但寬頸動脈瘤由于微彈簧圈在動脈瘤內不能穩定而突入載瘤動脈從而影響載瘤動脈血流,無法采取單純彈簧圈填塞。Beretta等[12]認為,對于寬頸動脈瘤,單純彈簧圈填塞完全閉塞成功率僅為30%~40%,而微彈簧圈填塞密度與動脈瘤的復發率存在顯著相關性,填塞密度越高,動脈瘤復發的可能性越小[13]。因此目前大多數寬頸ACoAA需采用血管內輔助技術來實現完全栓塞。Geyik等[14]對500例支架輔助栓塞動脈瘤的病例進行隨訪,證明支架輔助栓塞動脈瘤是首選方法之一。Feng等[15]研究亦證實支架輔助微彈簧圈栓塞安全可行。ACoAA的患者大部分存在大腦前動脈一側A1優勢,即一側大腦前動脈A1發育不良甚至缺如,由另一側A1段通過前交通動脈供應雙側A2段,因此,在治療前交通動脈寬頸動脈瘤時如何通過支架對前交通動脈及雙側大腦前動脈A2段進行保護、支架是否會影響到前交通動脈復合體的穿支血管供血等是目前血管內治療寬頸ACoAA的難點熱點。

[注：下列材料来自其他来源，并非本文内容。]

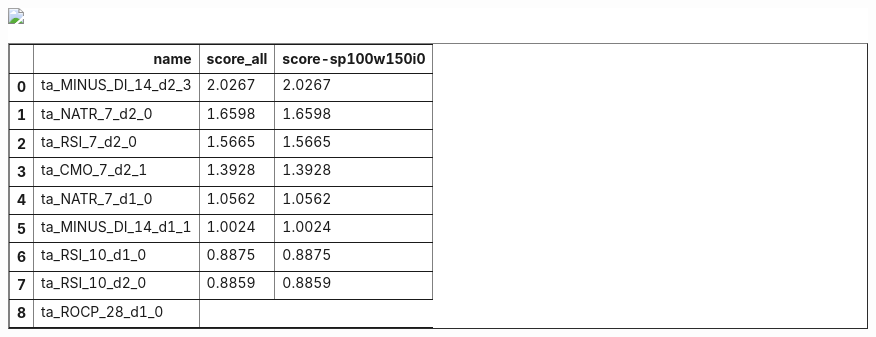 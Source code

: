 ![](./model_sp100_w150_clr_m2010-2017-1-1700-2010_v2013-2017-1-1700-2010_sscore_label_4_100-score_label_4_100_taTaBase1Ext4El.model.md.data/valid_pp_bears.png)

<table border="1" class="dataframe">
  <thead>
    <tr style="text-align: right;">
      <th></th>
      <th>name</th>
      <th>score_all</th>
      <th>score-sp100w150i0</th>
    </tr>
  </thead>
  <tbody>
    <tr>
      <th>0</th>
      <td>ta_MINUS_DI_14_d2_3</td>
      <td>2.0267</td>
      <td>2.0267</td>
    </tr>
    <tr>
      <th>1</th>
      <td>ta_NATR_7_d2_0</td>
      <td>1.6598</td>
      <td>1.6598</td>
    </tr>
    <tr>
      <th>2</th>
      <td>ta_RSI_7_d2_0</td>
      <td>1.5665</td>
      <td>1.5665</td>
    </tr>
    <tr>
      <th>3</th>
      <td>ta_CMO_7_d2_1</td>
      <td>1.3928</td>
      <td>1.3928</td>
    </tr>
    <tr>
      <th>4</th>
      <td>ta_NATR_7_d1_0</td>
      <td>1.0562</td>
      <td>1.0562</td>
    </tr>
    <tr>
      <th>5</th>
      <td>ta_MINUS_DI_14_d1_1</td>
      <td>1.0024</td>
      <td>1.0024</td>
    </tr>
    <tr>
      <th>6</th>
      <td>ta_RSI_10_d1_0</td>
      <td>0.8875</td>
      <td>0.8875</td>
    </tr>
    <tr>
      <th>7</th>
      <td>ta_RSI_10_d2_0</td>
      <td>0.8859</td>
      <td>0.8859</td>
    </tr>
    <tr>
      <th>8</th>
      <td>ta_ROCP_28_d1_0</td>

本研究32例寬頸ACoAA均采用支架輔助栓塞。因前交通動脈與大腦前動脈夾角較大,大腦前動脈A1-A2的夾角亦常<100度[16],傾向于使用順應性和貼壁性良好的編織支架,可以更好在血管轉角處釋放,并對血管內皮細胞提供物理支撐[17]。本研究中術中選擇的支架主要為LVIS支架,其順應性好,同時也具有一定的血管腔內徑向支撐力。LVIS和LEO支架具有相對較高的金屬覆蓋率(23%),有一定的血流導向作用。Ge等[18]認為LVIS可以有效防止動脈瘤復發。但考慮到前交通復合體穿支眾多,應警惕LVIS的金屬覆蓋率高可能會增加穿支閉塞的可能[19]。LVIS、LEO支架適用于2.0~4.5 mm管徑的血管,LVIS Jr或LEO baby則適用于更小的血管管徑(1.5~2.0 mm)。有研究表明,根據前交通動脈的管徑特點,使用LVIS Jr支架輔助栓塞可以有效治療復雜的寬頸動脈瘤[20]。Solitaire支架網眼支架較大,微導絲、微導管易穿過支架網眼。若載瘤動脈血管管徑纖細,同時進入釋放支架及輸送栓塞動脈瘤用彈簧圈的雙管道困難,或動脈瘤頸累及雙側大腦前動脈A2段,需使用Y型支架輔助栓塞時,可考慮使用Solitaire支架輔助栓塞。Enterprise Ⅱ是新一代雕刻支架,與原Enterprise比較,除良好的支撐性外,還具有更好的順應性和貼壁性,且在1.5 mm及以上管徑的血管中即可打開,也為寬頸ACoAA的支架輔助栓塞治療提供了更多的選擇。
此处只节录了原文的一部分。